The contract stipulates that Joplin will receive a 1% royalty on all sales of the rag, with a minimum sales price of 25 cents.
With the inscription "To the Maple Leaf Club" prominently visible along the top of at least some editions, it is likely that the rag was named after the Maple Leaf Club, although there is no direct evidence to prove the link, and there are many other possible sources for the name in and around Sedalia at the time.
There will be many claims about the sales of the "Maple Leaf Rag", for example that Joplin was the first musician to sell one million copies of a piece of instrumental music.
Joplin's first biographer, Rudi Blesh, will write that during its first six months the piece sold 75,000 copies, and became "...the first great instrumental sheet music hit in America."

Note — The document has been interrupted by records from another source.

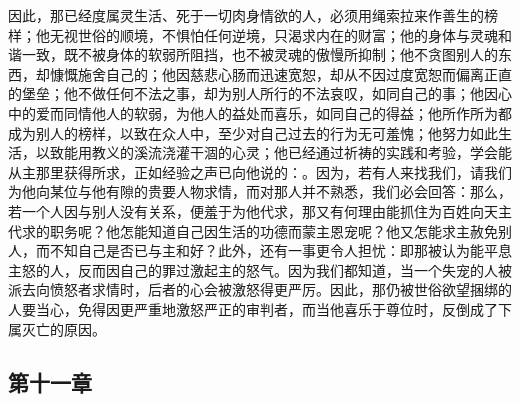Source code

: 因此，那已经度属灵生活、死于一切肉身情欲的人，必须用绳索拉来作善生的榜样；他无视世俗的顺境，不惧怕任何逆境，只渴求内在的财富；他的身体与灵魂和谐一致，既不被身体的软弱所阻挡，也不被灵魂的傲慢所抑制；他不贪图别人的东西，却慷慨施舍自己的；他因慈悲心肠而迅速宽恕，却从不因过度宽恕而偏离正直的堡垒；他不做任何不法之事，却为别人所行的不法哀叹，如同自己的事；他因心中的爱而同情他人的软弱，为他人的益处而喜乐，如同自己的得益；他所作所为都成为别人的榜样，以致在众人中，至少对自己过去的行为无可羞愧；他努力如此生活，以致能用教义的溪流浇灌干涸的心灵；他已经通过祈祷的实践和考验，学会能从主那里获得所求，正如经验之声已向他说的：。因为，若有人来找我们，请我们为他向某位与他有隙的贵要人物求情，而对那人并不熟悉，我们必会回答：那么，若一个人因与别人没有关系，便羞于为他代求，那又有何理由能抓住为百姓向天主代求的职务呢？他怎能知道自己因生活的功德而蒙主恩宠呢？他又怎能求主赦免别人，而不知自己是否已与主和好？此外，还有一事更令人担忧：即那被认为能平息主怒的人，反而因自己的罪过激起主的怒气。因为我们都知道，当一个失宠的人被派去向愤怒者求情时，后者的心会被激怒得更严厉。因此，那仍被世俗欲望捆绑的人要当心，免得因更严重地激怒严正的审判者，而当他喜乐于尊位时，反倒成了下属灭亡的原因。\par


\subsection{第十一章}

\par

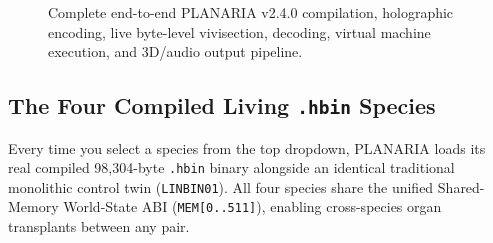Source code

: \documentclass[10pt,letterpaper]{article}
\begin{document}
\begin{figure}[ht]
\caption[End-to-End PLANARIA v2.4.0 Compilation, Vivisection, Decoding \& Execution Pipeline]{Complete end-to-end PLANARIA v2.4.0 compilation, holographic encoding, live byte-level vivisection, decoding, virtual machine execution, and 3D/audio output pipeline.}
\label{fig:arch-pipeline}
\end{figure}

\subsection{The Four Compiled Living \texttt{.hbin} Species}
\label{sec:species}

Every time you select a species from the top dropdown, PLANARIA loads its real compiled 98,304-byte \texttt{.hbin} binary alongside an identical traditional monolithic control twin (\texttt{LINBIN01}). All four species share the unified Shared-Memory World-State ABI (\texttt{MEM[0..511]}), enabling cross-species organ transplants between any pair.
\end{document}
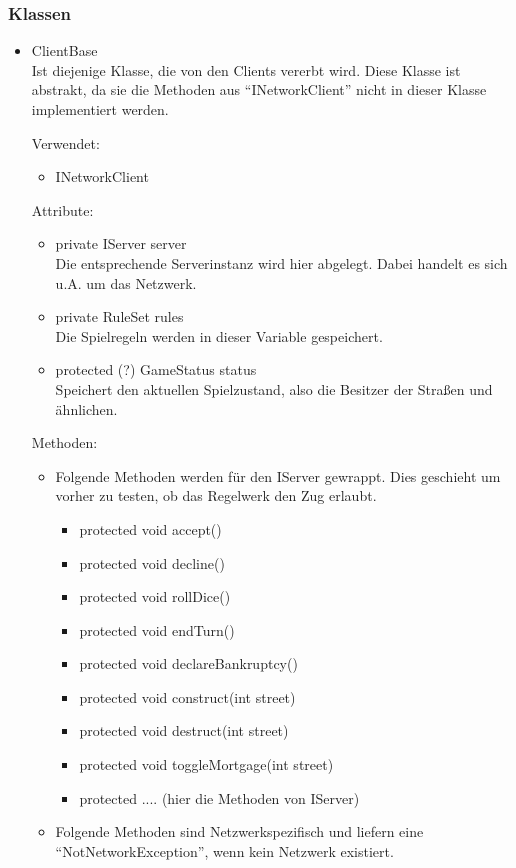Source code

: \documentclass[a4paper,10pt]{article}
\begin{document}
\subsubsection{Klassen}
\begin{itemize}
\item ClientBase\\
Ist diejenige Klasse, die von den Clients vererbt wird. Diese Klasse ist abstrakt, da sie die Methoden aus "`INetworkClient"' nicht in dieser Klasse implementiert werden.

Verwendet:
\begin{itemize}
\item INetworkClient
\end{itemize}
Attribute:
\begin{itemize}
\item private IServer server \\
Die entsprechende Serverinstanz wird hier abgelegt. Dabei handelt es sich u.A. um das Netzwerk.
\item private RuleSet rules \\
Die Spielregeln werden in dieser Variable gespeichert.
\item protected (?) GameStatus status \\
Speichert den aktuellen Spielzustand, also die Besitzer der Straßen und ähnlichen.
\end{itemize}
Methoden:
\begin{itemize}
\item Folgende Methoden werden für den IServer gewrappt. Dies geschieht um vorher zu testen, ob das Regelwerk den Zug erlaubt.
\begin{itemize}
\item protected void accept()
\item protected void decline()
\item protected void rollDice()
\item protected void endTurn()
\item protected void declareBankruptcy()
\item protected void construct(int street)
\item protected void destruct(int street)
\item protected void toggleMortgage(int street)
\item protected .... (hier die Methoden von IServer) \\
\end{itemize}
\item Folgende Methoden sind Netzwerkspezifisch und liefern eine "`NotNetworkException"', wenn kein Netzwerk existiert.

\end{itemize}
\end{itemize}
\end{document}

However, research by Joplin's later biographer Edward A. Berlin demonstrated that this was not the case; the initial print-run of four hundred took one year to sell, and under the terms of Joplin's contract with a 1% royalty would have given Joplin an income of $4 (or approximately $120 at current prices)
Later sales will be steady, and will give Joplin an income that covers his expenses.
In 1909, estimated sales will give him an income of $600 annually (approximately $16,731 in current prices).
The "Maple Leaf Rag" does serve as a model for the hundreds of rags to come from future composers, especially in the development of classic ragtime.
After the publication of the "Maple Leaf Rag", Joplin is soon being described as "King of rag time writers", not least by himself on the covers of his own work, such as "The Easy Winners" and "Elite Syncopations".